19th-century Scottish poet

Thomas Aird (28 August 1802 – 25 April 1876) was a Scottish poet, best known for his 1830 narrative poem The Captive of Fez.

==Early life and education==
Aird was born in 1802 at Bowden, Roxburghshire. His parents were James Aird, a builder, and Isabella née Paisley. After completing his education at the local parish school, Aird studied for an undergraduate degree at the University of Edinburgh. While at University, Aird met many writers, including John Wilson and James Hogg.

==Writing career==
After graduation, Aird resisted encouragements to become a Church of Scotland minister, instead remaining in Edinburgh to devote himself to writing. His publication debut came in 1826, with Martzoufle: a Tragedy in Three Acts, with other Poems, although this collection was largely overlooked by critics. In the early years of his career, he also contributed articles to Blackwood's Magazine, wrote a series of essays entitled Religious Characteristics, and published The Captive of Fez, a narrative poem, in 1830.
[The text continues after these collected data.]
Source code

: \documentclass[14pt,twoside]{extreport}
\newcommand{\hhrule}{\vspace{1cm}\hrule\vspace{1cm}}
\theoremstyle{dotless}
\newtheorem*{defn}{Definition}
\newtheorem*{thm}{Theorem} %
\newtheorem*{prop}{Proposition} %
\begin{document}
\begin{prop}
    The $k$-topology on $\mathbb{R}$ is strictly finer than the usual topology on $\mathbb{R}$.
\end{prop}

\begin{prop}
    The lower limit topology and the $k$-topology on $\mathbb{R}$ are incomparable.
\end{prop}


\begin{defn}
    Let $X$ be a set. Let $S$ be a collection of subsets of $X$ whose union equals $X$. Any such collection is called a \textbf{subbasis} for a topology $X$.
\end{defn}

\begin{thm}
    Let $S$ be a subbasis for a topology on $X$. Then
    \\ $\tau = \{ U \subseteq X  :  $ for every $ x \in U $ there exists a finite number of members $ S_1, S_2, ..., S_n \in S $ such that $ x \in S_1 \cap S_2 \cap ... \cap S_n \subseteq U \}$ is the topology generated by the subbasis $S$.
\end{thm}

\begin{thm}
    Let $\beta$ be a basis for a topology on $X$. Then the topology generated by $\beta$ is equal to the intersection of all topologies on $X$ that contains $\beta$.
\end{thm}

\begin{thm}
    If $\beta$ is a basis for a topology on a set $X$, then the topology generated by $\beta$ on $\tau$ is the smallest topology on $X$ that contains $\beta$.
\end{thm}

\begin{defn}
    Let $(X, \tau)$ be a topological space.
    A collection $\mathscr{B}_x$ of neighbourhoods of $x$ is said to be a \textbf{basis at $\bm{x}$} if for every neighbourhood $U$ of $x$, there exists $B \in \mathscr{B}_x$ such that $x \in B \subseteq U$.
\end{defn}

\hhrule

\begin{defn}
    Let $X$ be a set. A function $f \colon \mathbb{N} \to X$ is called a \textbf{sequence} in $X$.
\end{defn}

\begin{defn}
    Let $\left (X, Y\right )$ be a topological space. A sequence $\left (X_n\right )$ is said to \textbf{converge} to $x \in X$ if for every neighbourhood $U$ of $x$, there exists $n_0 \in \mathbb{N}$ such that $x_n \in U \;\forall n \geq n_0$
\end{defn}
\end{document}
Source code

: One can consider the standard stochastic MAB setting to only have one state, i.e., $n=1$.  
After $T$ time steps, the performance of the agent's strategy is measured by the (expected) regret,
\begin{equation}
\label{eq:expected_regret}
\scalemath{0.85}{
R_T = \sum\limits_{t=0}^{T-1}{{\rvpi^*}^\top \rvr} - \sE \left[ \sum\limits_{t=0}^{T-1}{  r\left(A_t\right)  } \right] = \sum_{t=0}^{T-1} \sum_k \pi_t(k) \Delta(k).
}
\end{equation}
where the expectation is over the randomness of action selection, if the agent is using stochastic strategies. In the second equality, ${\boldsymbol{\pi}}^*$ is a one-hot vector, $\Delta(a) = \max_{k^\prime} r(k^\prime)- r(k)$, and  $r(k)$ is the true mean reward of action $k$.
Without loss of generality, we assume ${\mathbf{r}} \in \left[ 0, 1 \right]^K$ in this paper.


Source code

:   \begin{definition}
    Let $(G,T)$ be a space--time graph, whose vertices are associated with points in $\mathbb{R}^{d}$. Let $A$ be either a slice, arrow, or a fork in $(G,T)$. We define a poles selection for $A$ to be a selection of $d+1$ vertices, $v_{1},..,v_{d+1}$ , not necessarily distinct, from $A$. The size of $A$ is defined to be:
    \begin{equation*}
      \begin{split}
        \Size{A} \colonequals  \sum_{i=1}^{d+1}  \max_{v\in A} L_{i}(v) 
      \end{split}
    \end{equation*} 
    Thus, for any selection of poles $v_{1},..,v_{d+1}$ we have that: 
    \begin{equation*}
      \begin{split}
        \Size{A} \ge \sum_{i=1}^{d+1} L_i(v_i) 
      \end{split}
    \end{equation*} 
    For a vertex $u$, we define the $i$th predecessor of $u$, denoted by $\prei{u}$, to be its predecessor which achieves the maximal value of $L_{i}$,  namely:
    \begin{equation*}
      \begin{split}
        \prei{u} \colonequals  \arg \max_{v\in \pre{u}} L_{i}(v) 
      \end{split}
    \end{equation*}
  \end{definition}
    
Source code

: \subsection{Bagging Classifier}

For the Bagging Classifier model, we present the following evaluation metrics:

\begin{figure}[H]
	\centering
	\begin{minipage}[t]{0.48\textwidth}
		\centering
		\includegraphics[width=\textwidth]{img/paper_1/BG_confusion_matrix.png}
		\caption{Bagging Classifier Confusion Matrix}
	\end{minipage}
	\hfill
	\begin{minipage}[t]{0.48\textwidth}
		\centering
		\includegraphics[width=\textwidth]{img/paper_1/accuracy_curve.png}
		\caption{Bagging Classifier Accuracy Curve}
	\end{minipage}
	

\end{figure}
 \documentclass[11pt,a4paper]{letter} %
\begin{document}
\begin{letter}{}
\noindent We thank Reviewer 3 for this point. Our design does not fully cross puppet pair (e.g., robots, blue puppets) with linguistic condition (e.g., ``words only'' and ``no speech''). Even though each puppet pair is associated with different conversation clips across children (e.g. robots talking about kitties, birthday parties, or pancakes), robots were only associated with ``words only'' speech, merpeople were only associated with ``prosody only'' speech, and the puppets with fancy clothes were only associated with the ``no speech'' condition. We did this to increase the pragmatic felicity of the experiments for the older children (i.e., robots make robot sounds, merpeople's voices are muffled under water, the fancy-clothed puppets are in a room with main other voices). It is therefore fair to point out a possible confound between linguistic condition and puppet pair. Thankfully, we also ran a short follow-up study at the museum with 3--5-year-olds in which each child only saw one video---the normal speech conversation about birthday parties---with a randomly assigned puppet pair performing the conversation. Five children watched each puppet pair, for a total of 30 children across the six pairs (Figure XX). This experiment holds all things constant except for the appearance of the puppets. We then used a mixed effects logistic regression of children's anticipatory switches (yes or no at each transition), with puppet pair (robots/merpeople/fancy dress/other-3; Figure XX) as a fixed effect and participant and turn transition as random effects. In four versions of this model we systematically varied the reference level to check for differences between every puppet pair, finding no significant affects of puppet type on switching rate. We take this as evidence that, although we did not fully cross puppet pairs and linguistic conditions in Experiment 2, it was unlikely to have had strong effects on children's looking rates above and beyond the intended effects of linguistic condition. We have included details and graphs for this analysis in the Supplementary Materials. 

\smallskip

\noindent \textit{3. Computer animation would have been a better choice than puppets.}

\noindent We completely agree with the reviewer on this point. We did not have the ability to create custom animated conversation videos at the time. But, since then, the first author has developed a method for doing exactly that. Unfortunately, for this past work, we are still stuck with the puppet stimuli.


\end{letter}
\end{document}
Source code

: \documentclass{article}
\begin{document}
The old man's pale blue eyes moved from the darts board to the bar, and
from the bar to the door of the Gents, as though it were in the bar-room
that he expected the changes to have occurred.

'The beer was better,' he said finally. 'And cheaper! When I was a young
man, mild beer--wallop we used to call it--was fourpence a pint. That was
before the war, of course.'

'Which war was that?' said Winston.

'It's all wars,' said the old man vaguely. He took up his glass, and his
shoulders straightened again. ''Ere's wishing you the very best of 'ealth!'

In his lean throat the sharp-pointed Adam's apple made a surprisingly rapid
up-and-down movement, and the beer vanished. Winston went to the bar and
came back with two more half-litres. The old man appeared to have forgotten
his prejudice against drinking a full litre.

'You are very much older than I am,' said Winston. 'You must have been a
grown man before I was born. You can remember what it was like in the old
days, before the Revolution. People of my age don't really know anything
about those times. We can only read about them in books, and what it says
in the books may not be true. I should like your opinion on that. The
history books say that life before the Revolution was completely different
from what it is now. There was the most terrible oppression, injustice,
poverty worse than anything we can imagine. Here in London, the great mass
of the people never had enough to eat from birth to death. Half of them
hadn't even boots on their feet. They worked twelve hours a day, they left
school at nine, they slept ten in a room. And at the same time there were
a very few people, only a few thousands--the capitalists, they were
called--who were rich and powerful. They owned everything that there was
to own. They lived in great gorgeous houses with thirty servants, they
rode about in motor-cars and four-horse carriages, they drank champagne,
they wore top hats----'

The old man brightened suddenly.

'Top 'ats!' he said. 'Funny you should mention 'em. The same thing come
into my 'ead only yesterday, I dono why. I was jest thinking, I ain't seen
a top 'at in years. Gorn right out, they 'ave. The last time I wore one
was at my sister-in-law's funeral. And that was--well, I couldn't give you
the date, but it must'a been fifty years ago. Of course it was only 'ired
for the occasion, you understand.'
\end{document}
Between 1832 and 1833, Aird acted as the editor of the Edinburgh Weekly Journal, succeeding James Ballantyne. From 1835, he was the editor of the Dumfriesshire and Galloway Herald, a post he continued to hold for 28 years. While editor, several of his poems were published in the Herald.

In 1848, he published a collection of his poetry, which was very well received. His last main literary work was editing an edition of the works of David Macbeth Moir in 1852. In 1863, he retired from editorship of the Herald.

==Personal life and death==
Aird's friends included De Quincey, Lockhart, Stanley (afterwards dean of Westminster) and Motherwell.

Aird died in 1876 in Castlebank, Dumfries, and was buried at St Michael's Church.